It is official. We all just work for the banks now.

There is no other conclusion to draw from Fed chief Ben Bernanke asking Wall Street to tell him how much debt the Fed should buy. The consensus — at least $1 trillion worth, possibly two.

This is how Zero Hedge nut-shelled it:

And, incidentally, since the “independent” Treasury will be forced to issue more debt to fill all the demand for $2 trillion over the next 12 months, as there is not enough debt in the pipeline to fill $2TN worth of demand and prevent the entire curve pancaking at zero (i.e., the 30 year yielding precisely 0.001%) it also means that the government will be forced to come up with more deficit programs, which also means that primary dealers will now also determine US fiscal policy.

Which begs the question, why is anyone pretending that the political vote on November 3 matters at all?

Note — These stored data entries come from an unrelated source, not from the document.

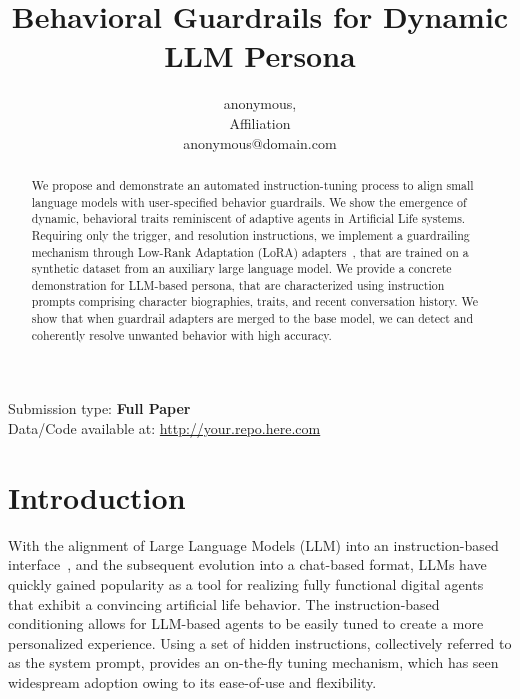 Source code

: \documentclass[letterpaper]{article}
\title{Behavioral Guardrails for Dynamic LLM Persona}
\author{
    anonymous, 
    \mbox{}\\
    Affiliation \\ 
    anonymous@domain.com
} %
\begin{document}
\maketitle

\begin{abstract}
    We propose and demonstrate an automated instruction-tuning process to align small language models with user-specified behavior guardrails. We show the emergence of dynamic, behavioral traits reminiscent of adaptive agents in Artificial Life systems.
Requiring only the trigger, and resolution instructions, we implement a guardrailing mechanism through Low-Rank Adaptation (LoRA) adapters~\cite{hu2021lora}, that are trained on a synthetic dataset from an auxiliary large language model. 
We provide a concrete demonstration for LLM-based persona, that are characterized using instruction prompts comprising character biographies, traits, and recent conversation history. We show that when guardrail adapters are merged to the base model, we can detect and coherently resolve unwanted behavior with high accuracy. 
\end{abstract}


Submission type: \textbf{Full Paper}\\

Data/Code available at: \url{http://your.repo.here.com}

\section{Introduction}
With the alignment of Large Language Models (LLM) into an instruction-based interface~\cite{ouyang2022training}, and the subsequent evolution into a chat-based format, LLMs have quickly gained popularity as a tool for realizing fully functional digital agents that exhibit a convincing artificial life behavior.
The instruction-based conditioning allows for LLM-based agents to be easily tuned to create a more personalized experience. Using a set of hidden instructions, collectively referred to as the system prompt, provides an on-the-fly tuning mechanism, which has seen widespream adoption owing to its ease-of-use and flexibility.
\end{document}
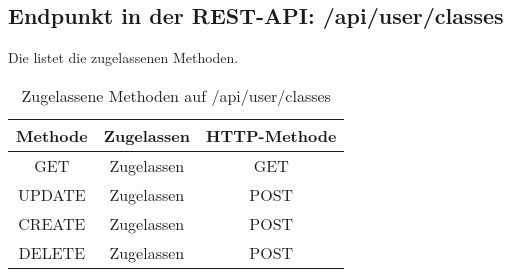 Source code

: \subsection{Endpunkt in der REST-API: /api/user/classes}
Die  listet die zugelassenen Methoden. 

\begin{table}[!htbp]
	\begin{tabular}{|c|c|c|}
		\hline
			\textbf{Methode} & \textbf{Zugelassen} & \textbf{HTTP-Methode} \\ \hline
			GET & Zugelassen &  GET \\ \hline
			UPDATE & Zugelassen & POST \\ \hline 
			CREATE & Zugelassen & POST \\ \hline 
			DELETE & Zugelassen & POST \\ \hline
	\end{tabular}

		\caption{Zugelassene Methoden auf /api/user/classes}
		\label{tab:end:rest:api:user:classes:meth}
\end{table} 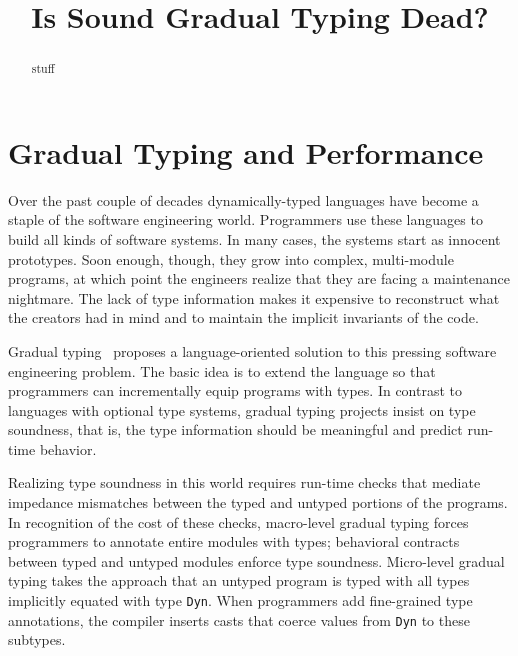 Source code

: \documentclass[preprint,10pt,english]{sigplanconf}
\title{Is Sound Gradual Typing Dead?}
\begin{document}
\setlength{\pdfpageheight}{\paperheight}
\setlength{\pdfpagewidth}{\paperwidth}


\maketitle

\begin{abstract}
stuff 
\end{abstract}

\section{Gradual Typing and Performance}

Over the past couple of decades dynamically-typed languages have become a
 staple of the software engineering world. Programmers use these languages
 to build all kinds of software systems. In many cases, the systems start
 as innocent prototypes. Soon enough, though, they grow into complex,
 multi-module programs, at which point the engineers realize that they are
 facing a maintenance nightmare. The lack of type information makes it
 expensive to reconstruct what the creators had in mind and to maintain the
 implicit invariants of the code. 

Gradual typing~\cite{st:gradual06,thf:dls06} proposes a language-oriented
 solution to this pressing software engineering problem. The basic idea is
 to extend the language so that programmers can incrementally equip
 programs with types. In contrast to languages with optional type systems,
 gradual typing projects insist on type soundness, that is, the type
 information should be meaningful and predict run-time behavior. 

Realizing type soundness in this world requires run-time checks that
 mediate impedance mismatches between the typed and untyped portions of the
 programs. In recognition of the cost of these checks, macro-level gradual
 typing forces programmers to annotate entire modules with types;
 behavioral contracts~\cite{ff:ho-contracts} between typed and untyped
 modules enforce type soundness. Micro-level gradual typing takes the
 approach that an untyped program is typed with all types implicitly
 equated with type {\tt Dyn}. When programmers add fine-grained type
 annotations, the compiler inserts casts that coerce values from {\tt Dyn}
 to these subtypes.
\end{document}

Below are the 18 banks that, in a completely separate vote, will henceforth rule America, regardless of what particular puppets end up in the Congress and Senate:

BNP Paribas Securities Corp.
Banc of America Securities LLC
Barclays Capital Inc.
Cantor Fitzgerald & Co.
Citigroup Global Markets Inc.
Credit Suisse Securities (USA) LLC
Daiwa Capital Markets America Inc.
Deutsche Bank Securities Inc.
Goldman, Sachs & Co.
HSBC Securities (USA) Inc.
Jefferies & Company, Inc.
J.P. Morgan Securities LLC
Mizuho Securities USA Inc.
Morgan Stanley & Co. Incorporated
Nomura Securities International, Inc.
RBC Capital Markets Corporation
RBS Securities Inc.
UBS Securities LLC.

The kicker for Charlotte is that none of this guarantees that BAC does not end up in de facto FDIC receivership, depending on exactly how Fed funny-money lands and how aggressive wronged parties are in demanding closure for their Countrywide wounds. It is clear, however, that actual policy prescription to fix all this is nothing more than using the Fed and the Treasury to mask trillions in losses by the money center banks with the hope that somehow this leads to renewed “economic growth.”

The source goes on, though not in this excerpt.